L’équilibre militaire au Mali a connu un changement notable à la suite d’une série d’effondrements ayant affecté des bases de l’armée, notamment dans les régions du nord et du centre, révélant une transformation importante de la dynamique du conflit.
Des données de terrain et des rapports internationaux indiquent que les armes fournies au Mali dans le cadre des partenariats internationaux de lutte contre le terrorisme constituent désormais un élément central de l’arsenal des groupes armés et insurgés.
Dans le nord, des rapports ont indiqué que le Front de libération de l’Azawad a pris le contrôle de la ville de Kidal et de ses bases militaires après le retrait ou la reddition des forces gouvernementales, tandis que des images diffusées montrent des combattants s’emparant d’équipements militaires lourds et avancés dans des zones telles qu’Aguelhok, Tessalit et Tissi.
Ces équipements comprendraient des véhicules blindés et du matériel militaire sophistiqué récupérés après de brefs affrontements ayant conduit au retrait des unités de l’armée malienne ou à l’abandon de leurs positions.
Ces évolutions mettent en lumière un paradoxe notable, les informations suggérant qu’une grande partie de ces armes avait été fournie par des partenaires européens et internationaux pour renforcer les capacités de défense du Mali, mais qu’elles sont désormais utilisées par des groupes armés.

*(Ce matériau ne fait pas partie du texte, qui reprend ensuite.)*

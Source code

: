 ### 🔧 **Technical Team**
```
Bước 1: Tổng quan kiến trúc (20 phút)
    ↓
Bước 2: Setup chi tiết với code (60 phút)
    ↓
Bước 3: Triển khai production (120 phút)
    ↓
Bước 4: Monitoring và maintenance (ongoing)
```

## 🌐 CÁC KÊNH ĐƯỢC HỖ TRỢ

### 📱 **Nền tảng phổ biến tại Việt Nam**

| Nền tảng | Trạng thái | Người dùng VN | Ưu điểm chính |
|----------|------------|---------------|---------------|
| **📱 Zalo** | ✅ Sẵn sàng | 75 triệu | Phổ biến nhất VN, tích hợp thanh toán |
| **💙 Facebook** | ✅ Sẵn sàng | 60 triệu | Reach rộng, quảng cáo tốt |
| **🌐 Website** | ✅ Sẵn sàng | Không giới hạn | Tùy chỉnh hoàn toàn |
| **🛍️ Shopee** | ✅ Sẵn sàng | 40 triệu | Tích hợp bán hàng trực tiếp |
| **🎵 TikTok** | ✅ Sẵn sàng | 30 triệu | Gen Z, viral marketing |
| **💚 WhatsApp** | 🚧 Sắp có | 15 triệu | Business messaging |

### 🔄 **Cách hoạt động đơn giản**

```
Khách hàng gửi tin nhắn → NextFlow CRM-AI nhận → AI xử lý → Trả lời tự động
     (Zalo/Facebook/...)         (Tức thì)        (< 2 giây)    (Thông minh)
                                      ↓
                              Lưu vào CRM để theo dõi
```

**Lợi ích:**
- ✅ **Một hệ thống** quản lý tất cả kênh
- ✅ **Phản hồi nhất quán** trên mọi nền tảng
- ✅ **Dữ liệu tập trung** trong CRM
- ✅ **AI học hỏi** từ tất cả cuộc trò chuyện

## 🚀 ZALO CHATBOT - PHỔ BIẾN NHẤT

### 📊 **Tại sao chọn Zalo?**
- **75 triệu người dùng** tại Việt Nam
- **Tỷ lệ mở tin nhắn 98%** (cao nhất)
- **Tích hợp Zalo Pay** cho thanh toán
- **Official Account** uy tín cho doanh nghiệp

Cette tendance suscite des inquiétudes parmi les acteurs internationaux quant à son impact sur les efforts de lutte contre le terrorisme, des observateurs estimant que des années de formation et de soutien militaire ont pu finalement renforcer les capacités opérationnelles de ces groupes.
Ce basculement est également lié aux changements dans les partenariats sécuritaires après le retrait des forces françaises et de la mission des Nations unies, remplacées par une coopération avec des éléments liés à la Russie, dans un contexte de retraits de positions militaires ayant créé des vides exploités par des groupes armés.
Les craintes augmentent quant au fait que la diffusion de ces armes puisse étendre le conflit au-delà des frontières du Mali, renforçant le risque de propagation vers les pays voisins du Sahel.
Des observateurs estiment que ces développements soulèvent des questions sur l’efficacité des politiques de fourniture d’armes et d’assistance militaire, certaines de ces ressources semblant prolonger le conflit plutôt que de le contenir.